Ausführlich geht McCain auf seine Zeit als Vietnamkriegsveteran ein, schildert, wie er damals seine Liebe zur Heimat entdeckt habe, und er verspricht, „bis zum letzten Atemzug“ zu kämpfen, um Amerika vor seinen Feinden zu schützen. Er versteht, so sagt er, die Welt und was gut und böse ist.

Obama kommt insgesamt glimpflich davon - Palin hat die Arbeit am Vortag erledigt, mit beißenden Attacken gegen den Demokraten, und bei dieser Arbeitsteilung, so sagen Experten, wird es wohl bleiben. McCain selbst verspricht, alles zu tun, um das lähmende Parteiengerangel in Washington zu beenden, äußert jenseits aller Differenzen Respekt und gar Bewunderung für den Rivalen bei der Präsidentschaftswahl. „Wir haben Meinungsverschiedenheiten, aber wir sind alle Amerikaner, und das bedeutet mehr für mich als alles andere.“

300 Pfund Konfetti entladen sich dann von der Decke in die Arena, und 300 000 Luftballons schweben herab - die Krönung der Parteitagsfeier, bevor es nun richtig ernst wird mit dem Wahlkampf.

Hat sich McCain gut geschlagen? Keine Frage, ein Obama-reifer Auftritt war das nicht. Aber Experten sind sich in ersten Analysen einig, dass McCain das Richtige tat. Monatelang hatte er jongliert, versucht, die konservative Basis zufriedenzustellen, die ihn nicht für konservativ genug hält, und zugleich attraktiv für moderate und unabhängige Wähler zu sein. Das hat seine politischen Botschaft verwässert, ihn zu Kompromissen und Kehrtwendungen etwa in der Steuerpolitik gezwungen, die seiner Glaubwürdigkeit geschadet haben.

Mit seiner Entscheidung für die Erzkonservative Sarah Palin gelang ihm nun eine Art Befreiungsschlag: Die bisher kaum begeisterte Basis verehrt sie, es herrscht nun nicht nur Ruhe an der Front, sondern erstmals sogar so etwas wie eine Aufbruchstimmung.

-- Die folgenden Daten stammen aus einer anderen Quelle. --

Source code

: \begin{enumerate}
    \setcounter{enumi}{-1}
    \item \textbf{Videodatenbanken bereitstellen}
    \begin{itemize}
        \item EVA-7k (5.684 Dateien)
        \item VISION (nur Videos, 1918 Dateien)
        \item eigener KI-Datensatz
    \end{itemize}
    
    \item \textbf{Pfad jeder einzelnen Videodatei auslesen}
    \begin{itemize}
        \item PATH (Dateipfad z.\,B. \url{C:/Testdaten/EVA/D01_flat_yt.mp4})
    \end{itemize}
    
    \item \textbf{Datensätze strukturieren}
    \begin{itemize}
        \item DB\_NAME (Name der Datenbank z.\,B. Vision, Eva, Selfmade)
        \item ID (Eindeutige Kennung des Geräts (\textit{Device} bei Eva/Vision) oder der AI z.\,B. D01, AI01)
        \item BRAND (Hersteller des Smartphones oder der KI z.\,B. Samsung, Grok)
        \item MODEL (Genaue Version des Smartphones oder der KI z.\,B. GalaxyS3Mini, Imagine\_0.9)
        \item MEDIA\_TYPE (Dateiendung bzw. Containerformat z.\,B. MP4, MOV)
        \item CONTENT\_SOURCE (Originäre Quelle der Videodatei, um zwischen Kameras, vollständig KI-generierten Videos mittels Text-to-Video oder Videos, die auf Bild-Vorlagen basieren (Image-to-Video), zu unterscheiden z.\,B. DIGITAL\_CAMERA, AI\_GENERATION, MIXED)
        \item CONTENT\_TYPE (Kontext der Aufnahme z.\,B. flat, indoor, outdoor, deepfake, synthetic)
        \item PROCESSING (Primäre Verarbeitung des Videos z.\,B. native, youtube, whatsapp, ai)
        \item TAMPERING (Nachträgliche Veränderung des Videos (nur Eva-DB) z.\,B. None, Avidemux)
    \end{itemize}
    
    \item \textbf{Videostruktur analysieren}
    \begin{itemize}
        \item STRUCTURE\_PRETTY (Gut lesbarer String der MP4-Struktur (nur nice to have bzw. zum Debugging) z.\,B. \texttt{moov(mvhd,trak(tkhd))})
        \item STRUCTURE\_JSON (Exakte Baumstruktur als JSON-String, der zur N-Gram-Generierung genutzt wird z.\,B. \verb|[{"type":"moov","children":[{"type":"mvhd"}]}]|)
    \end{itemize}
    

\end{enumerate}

Damit kann sich McCain nun darauf konzentrieren, sein Image als „Maverick“ aufzupolieren, als ein unabhängiger Denker mit Mut zu unorthodoxen Entscheidungen und frischen Ansätzen. „Dass die Republikaner-Basis nun jubelt, ist gut und schön, aber die Wahl kann er damit nicht gewinnen“, räumte in der Nacht ein republikanischer Wahlkampfstratege im US-Fernsehen ein. „Er muss neue Wählerschichten gewinnen.“

Und dann begann er wieder über Palin zu reden - wie viele andere an diesem Abend schon kurz nach der Rede des Kandidaten. Es war schlicht „ihr“ Parteitag - mit TV-Einschaltquoten bei ihrer Rede, die fast an Obamas Rekordzahl auf dem Parteitag in Denver heranreichten.